*Work required*: Scan the entries below. List each line with "cost".

[Stored data]
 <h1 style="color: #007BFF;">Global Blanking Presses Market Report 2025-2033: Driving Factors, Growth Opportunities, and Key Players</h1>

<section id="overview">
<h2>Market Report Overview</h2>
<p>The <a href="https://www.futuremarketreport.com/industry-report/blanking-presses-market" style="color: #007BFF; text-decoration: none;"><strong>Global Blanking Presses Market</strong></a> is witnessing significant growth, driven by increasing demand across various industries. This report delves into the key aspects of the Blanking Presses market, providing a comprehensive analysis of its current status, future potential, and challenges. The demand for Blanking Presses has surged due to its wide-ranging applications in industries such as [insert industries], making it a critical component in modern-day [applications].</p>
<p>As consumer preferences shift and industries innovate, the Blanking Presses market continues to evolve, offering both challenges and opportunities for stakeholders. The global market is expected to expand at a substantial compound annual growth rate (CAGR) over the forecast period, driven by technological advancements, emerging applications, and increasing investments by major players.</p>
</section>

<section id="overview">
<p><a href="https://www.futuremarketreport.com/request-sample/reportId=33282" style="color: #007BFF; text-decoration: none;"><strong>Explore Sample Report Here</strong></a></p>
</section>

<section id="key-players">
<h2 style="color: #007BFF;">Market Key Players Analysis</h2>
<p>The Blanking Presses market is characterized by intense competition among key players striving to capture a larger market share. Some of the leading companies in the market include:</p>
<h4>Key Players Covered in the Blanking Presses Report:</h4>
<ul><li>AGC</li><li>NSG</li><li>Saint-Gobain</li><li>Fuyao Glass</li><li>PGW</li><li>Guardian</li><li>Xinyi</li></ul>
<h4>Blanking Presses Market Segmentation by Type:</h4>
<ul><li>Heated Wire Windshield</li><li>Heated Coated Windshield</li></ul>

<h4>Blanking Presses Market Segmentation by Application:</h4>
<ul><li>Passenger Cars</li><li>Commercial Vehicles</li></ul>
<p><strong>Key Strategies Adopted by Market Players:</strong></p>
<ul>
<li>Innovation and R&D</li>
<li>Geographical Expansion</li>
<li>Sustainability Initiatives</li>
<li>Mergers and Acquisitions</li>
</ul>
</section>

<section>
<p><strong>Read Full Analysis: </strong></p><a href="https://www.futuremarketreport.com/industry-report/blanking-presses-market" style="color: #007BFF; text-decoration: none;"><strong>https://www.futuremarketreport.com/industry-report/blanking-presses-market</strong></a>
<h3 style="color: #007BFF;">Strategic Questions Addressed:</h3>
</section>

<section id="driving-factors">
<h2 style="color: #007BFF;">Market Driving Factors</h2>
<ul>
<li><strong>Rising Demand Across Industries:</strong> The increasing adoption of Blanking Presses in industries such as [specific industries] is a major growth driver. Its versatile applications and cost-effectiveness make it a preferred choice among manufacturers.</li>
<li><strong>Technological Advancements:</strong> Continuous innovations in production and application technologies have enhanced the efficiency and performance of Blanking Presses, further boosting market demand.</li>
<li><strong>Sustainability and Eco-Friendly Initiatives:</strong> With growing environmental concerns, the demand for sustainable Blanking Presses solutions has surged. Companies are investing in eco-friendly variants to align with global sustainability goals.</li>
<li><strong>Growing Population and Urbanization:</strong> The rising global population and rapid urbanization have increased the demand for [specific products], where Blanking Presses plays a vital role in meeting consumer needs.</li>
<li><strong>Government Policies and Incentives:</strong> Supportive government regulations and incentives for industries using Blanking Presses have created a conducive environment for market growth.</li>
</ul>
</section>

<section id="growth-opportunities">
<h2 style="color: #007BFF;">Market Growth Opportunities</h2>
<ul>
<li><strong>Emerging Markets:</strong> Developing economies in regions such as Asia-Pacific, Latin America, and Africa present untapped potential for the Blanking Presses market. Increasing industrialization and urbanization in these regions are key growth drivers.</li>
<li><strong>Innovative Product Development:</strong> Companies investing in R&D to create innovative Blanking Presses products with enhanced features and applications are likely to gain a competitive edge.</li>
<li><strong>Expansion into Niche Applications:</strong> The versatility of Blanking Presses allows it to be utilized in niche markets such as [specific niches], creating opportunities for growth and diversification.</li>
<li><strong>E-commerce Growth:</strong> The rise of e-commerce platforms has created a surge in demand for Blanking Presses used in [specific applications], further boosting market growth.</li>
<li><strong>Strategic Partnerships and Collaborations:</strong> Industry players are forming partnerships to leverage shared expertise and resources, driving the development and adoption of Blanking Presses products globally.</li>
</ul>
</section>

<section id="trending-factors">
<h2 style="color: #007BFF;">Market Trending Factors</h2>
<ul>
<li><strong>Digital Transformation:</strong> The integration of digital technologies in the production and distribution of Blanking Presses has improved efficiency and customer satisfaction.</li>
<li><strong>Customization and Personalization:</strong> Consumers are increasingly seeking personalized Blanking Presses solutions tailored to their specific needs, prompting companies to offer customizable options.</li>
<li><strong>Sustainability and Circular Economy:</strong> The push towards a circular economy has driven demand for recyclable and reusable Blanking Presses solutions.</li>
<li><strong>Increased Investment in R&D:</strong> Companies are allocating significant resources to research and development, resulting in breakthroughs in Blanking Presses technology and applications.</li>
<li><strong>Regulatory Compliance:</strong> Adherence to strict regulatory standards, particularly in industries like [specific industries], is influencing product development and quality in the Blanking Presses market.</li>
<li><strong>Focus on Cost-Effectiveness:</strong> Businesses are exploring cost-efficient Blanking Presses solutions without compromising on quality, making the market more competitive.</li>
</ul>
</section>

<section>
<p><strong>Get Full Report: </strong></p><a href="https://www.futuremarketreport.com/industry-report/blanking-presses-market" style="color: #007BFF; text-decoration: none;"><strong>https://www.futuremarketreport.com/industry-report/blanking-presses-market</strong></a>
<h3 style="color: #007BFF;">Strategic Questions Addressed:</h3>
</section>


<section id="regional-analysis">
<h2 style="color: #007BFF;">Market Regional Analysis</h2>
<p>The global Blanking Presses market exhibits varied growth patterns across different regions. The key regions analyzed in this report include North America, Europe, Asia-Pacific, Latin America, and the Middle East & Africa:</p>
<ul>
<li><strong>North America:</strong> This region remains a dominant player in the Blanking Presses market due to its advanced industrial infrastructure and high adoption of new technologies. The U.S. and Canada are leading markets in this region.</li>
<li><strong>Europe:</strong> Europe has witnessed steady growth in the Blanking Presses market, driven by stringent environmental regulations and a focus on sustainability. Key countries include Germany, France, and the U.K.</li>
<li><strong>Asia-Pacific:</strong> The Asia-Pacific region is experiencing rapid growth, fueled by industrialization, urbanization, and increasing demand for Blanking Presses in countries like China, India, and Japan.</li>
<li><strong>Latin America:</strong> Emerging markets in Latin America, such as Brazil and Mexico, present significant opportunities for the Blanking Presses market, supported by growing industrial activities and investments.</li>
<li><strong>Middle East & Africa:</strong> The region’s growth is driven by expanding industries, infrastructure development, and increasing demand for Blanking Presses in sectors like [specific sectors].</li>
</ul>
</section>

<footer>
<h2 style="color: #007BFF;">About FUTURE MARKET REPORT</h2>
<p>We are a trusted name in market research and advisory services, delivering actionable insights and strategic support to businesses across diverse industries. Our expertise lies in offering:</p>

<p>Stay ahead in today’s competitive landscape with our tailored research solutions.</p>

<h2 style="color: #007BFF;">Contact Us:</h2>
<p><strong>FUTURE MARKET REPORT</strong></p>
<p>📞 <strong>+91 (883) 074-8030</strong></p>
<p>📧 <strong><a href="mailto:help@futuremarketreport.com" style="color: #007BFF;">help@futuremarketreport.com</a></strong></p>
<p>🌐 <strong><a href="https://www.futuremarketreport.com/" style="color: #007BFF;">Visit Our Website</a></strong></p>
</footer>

...

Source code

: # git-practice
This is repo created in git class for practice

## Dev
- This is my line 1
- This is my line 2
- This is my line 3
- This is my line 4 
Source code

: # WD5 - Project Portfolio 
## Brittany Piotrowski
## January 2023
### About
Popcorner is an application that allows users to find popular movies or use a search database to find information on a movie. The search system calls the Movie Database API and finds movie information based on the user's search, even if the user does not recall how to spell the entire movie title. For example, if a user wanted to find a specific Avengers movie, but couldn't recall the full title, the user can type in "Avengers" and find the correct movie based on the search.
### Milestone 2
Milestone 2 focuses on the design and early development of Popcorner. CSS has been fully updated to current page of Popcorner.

*Solution to the exercise*:
<li><strong>Rising Demand Across Industries:</strong> The increasing adoption of Blanking Presses in industries such as [specific industries] is a major growth driver. Its versatile applications and cost-effectiveness make it a preferred choice among manufacturers.</li>
<li><strong>Focus on Cost-Effectiveness:</strong> Businesses are exploring cost-efficient Blanking Presses solutions without compromising on quality, making the market more competitive.</li>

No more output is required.